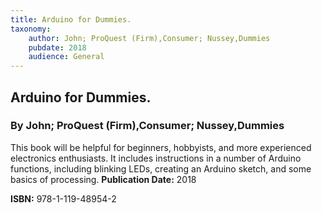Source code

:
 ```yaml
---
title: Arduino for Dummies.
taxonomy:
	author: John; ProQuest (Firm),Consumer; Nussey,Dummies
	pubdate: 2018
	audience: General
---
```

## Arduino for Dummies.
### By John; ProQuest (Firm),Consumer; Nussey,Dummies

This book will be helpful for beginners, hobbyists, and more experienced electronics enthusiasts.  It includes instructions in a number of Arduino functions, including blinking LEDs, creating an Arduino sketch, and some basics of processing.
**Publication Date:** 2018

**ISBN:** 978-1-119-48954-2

────────────────────

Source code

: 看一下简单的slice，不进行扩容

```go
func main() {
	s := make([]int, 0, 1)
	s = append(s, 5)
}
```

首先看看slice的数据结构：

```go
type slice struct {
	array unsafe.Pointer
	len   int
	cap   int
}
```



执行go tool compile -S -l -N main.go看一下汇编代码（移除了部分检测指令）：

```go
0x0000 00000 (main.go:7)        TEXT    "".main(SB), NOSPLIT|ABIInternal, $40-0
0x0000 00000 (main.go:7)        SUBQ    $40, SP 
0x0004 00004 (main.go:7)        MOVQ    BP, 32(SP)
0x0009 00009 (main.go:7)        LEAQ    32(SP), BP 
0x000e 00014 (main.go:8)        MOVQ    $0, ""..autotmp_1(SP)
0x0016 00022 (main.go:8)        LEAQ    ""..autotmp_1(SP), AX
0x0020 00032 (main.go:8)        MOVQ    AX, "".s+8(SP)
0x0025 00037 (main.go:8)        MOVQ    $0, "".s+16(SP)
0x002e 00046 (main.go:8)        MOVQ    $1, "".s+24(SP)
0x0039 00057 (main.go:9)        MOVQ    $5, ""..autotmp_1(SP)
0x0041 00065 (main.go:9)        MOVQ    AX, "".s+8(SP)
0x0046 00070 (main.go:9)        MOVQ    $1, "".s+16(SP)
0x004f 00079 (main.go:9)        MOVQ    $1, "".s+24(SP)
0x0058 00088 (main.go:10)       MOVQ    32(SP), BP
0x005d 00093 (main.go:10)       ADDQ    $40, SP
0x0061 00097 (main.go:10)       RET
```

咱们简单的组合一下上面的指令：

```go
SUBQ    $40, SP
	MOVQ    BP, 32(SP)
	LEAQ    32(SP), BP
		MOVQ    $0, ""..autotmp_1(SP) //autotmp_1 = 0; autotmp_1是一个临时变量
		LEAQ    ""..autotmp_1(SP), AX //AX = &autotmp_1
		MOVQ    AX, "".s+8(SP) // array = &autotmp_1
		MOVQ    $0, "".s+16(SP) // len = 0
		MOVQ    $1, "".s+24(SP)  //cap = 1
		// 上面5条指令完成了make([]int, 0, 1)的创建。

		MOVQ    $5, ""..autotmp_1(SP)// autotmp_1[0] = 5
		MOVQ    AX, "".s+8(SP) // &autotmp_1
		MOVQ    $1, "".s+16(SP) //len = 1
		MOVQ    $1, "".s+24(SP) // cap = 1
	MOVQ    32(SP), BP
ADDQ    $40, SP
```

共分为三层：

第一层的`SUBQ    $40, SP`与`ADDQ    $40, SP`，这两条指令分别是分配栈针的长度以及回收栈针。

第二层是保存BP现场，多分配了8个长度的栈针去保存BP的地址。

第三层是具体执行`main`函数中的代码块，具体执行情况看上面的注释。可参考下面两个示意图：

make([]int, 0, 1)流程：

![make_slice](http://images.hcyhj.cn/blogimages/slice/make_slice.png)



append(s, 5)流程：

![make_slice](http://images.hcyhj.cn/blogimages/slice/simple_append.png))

────────────────────

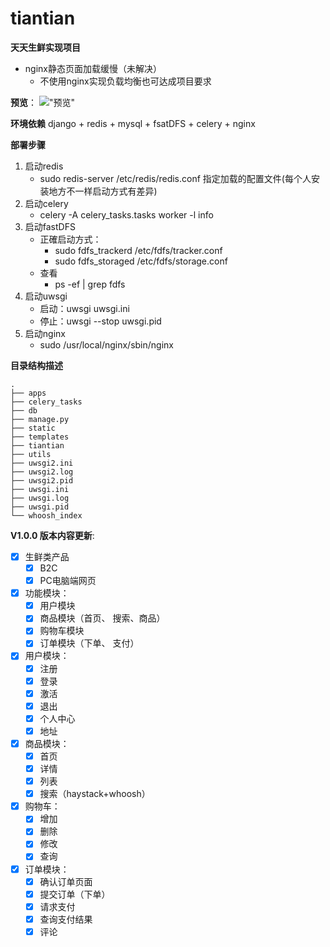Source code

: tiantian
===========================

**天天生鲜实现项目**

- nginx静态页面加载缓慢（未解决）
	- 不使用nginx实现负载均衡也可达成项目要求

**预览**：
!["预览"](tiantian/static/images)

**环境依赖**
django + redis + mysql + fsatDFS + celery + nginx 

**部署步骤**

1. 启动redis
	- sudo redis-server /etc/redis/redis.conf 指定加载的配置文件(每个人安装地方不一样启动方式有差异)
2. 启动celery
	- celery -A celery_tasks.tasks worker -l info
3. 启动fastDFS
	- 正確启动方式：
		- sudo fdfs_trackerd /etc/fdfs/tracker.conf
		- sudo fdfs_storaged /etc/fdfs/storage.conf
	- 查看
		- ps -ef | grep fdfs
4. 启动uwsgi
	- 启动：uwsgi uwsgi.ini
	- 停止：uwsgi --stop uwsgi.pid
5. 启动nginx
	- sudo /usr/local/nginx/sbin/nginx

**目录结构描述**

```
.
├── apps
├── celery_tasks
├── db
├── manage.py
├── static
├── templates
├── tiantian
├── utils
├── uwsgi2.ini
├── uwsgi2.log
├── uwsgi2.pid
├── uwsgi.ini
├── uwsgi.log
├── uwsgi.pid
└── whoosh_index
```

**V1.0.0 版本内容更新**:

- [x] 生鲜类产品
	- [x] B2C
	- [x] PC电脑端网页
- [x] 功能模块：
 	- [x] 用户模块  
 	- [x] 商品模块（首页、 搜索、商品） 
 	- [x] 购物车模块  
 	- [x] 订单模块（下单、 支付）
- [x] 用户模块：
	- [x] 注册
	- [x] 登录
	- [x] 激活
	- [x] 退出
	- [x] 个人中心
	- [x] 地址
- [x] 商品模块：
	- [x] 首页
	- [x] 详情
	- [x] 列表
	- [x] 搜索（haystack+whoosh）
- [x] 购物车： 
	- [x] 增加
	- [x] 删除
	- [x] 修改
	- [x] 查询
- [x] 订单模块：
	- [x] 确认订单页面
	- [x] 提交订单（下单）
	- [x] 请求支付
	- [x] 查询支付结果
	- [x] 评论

────────────────────

> _What to produce_
Note every line of the entries in which "Consumer" appears, and copy it down.

> _Solution to this task_
	author: John; ProQuest (Firm),Consumer; Nussey,Dummies
### By John; ProQuest (Firm),Consumer; Nussey,Dummies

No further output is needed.